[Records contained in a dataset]
—————
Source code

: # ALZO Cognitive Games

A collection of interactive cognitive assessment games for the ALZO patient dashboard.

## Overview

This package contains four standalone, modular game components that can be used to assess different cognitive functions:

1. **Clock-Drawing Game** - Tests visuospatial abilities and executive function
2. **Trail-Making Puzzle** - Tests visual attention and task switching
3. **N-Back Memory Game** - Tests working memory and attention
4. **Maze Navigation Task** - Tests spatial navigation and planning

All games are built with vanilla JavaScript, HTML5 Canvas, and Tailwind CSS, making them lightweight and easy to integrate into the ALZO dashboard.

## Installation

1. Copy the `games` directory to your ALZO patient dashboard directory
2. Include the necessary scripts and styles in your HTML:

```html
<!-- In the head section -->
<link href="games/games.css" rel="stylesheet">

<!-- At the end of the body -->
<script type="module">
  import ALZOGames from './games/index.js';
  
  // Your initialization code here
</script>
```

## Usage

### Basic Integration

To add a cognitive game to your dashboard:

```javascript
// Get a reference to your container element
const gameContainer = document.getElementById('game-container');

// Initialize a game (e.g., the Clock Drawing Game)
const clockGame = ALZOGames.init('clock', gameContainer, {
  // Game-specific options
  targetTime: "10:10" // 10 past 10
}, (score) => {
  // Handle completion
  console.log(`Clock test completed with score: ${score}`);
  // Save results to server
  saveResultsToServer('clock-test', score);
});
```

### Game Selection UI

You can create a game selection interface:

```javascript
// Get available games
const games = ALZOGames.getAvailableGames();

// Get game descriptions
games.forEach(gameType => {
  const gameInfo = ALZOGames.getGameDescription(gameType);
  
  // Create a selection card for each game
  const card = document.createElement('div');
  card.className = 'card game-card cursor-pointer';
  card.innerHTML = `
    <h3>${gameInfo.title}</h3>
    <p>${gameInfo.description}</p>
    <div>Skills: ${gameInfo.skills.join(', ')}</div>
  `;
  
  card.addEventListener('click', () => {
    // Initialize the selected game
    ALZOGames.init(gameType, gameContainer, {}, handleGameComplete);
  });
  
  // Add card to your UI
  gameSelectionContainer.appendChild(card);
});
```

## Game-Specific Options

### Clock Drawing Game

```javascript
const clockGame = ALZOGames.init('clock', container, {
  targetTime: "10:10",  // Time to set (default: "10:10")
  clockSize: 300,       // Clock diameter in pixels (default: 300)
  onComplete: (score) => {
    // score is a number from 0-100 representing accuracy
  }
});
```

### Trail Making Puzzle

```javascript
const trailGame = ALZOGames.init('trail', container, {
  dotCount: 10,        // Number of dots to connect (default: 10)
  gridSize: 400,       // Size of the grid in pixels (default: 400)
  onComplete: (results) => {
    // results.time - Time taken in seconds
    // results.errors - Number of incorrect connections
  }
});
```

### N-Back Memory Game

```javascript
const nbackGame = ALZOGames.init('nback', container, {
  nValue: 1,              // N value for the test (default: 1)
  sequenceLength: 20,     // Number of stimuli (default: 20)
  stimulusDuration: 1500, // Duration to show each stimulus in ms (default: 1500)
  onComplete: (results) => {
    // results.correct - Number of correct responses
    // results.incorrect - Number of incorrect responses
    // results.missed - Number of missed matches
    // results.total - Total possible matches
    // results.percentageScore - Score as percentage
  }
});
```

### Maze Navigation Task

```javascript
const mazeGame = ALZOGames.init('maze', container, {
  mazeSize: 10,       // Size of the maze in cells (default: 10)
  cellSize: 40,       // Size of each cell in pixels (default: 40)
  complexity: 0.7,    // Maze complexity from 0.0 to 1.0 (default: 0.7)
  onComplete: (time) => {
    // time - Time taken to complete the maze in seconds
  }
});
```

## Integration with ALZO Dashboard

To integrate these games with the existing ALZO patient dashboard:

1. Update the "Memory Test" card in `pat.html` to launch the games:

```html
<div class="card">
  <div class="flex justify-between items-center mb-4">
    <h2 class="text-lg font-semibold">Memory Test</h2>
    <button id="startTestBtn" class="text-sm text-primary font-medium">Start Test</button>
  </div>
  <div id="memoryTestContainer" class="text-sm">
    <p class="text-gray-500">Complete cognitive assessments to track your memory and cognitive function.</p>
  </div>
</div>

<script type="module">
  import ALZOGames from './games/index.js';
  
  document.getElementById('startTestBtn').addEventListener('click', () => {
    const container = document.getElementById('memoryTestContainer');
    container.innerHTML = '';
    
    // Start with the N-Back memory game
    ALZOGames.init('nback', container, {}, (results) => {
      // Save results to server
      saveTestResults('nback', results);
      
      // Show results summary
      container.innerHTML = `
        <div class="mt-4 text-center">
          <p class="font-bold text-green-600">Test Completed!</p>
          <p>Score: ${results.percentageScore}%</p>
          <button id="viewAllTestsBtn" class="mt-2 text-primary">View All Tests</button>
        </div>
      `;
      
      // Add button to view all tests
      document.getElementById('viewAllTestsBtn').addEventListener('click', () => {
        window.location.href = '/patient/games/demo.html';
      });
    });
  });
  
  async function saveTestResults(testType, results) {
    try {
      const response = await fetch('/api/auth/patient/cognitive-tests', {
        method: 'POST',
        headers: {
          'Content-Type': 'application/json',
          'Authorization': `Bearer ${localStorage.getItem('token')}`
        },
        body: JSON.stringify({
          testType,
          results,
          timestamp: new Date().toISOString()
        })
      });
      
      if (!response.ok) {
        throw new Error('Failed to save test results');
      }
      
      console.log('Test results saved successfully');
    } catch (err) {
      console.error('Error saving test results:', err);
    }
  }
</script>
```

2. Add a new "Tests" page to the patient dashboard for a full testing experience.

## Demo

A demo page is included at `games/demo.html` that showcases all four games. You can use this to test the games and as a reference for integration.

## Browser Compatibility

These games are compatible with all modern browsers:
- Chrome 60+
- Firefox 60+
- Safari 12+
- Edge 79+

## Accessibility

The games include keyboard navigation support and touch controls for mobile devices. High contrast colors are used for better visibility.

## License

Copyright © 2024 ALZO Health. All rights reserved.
—————
Task description: Please report how many lines in the records contain the string "memoryTestContainer", and write nothing besides that number.

Task result: 2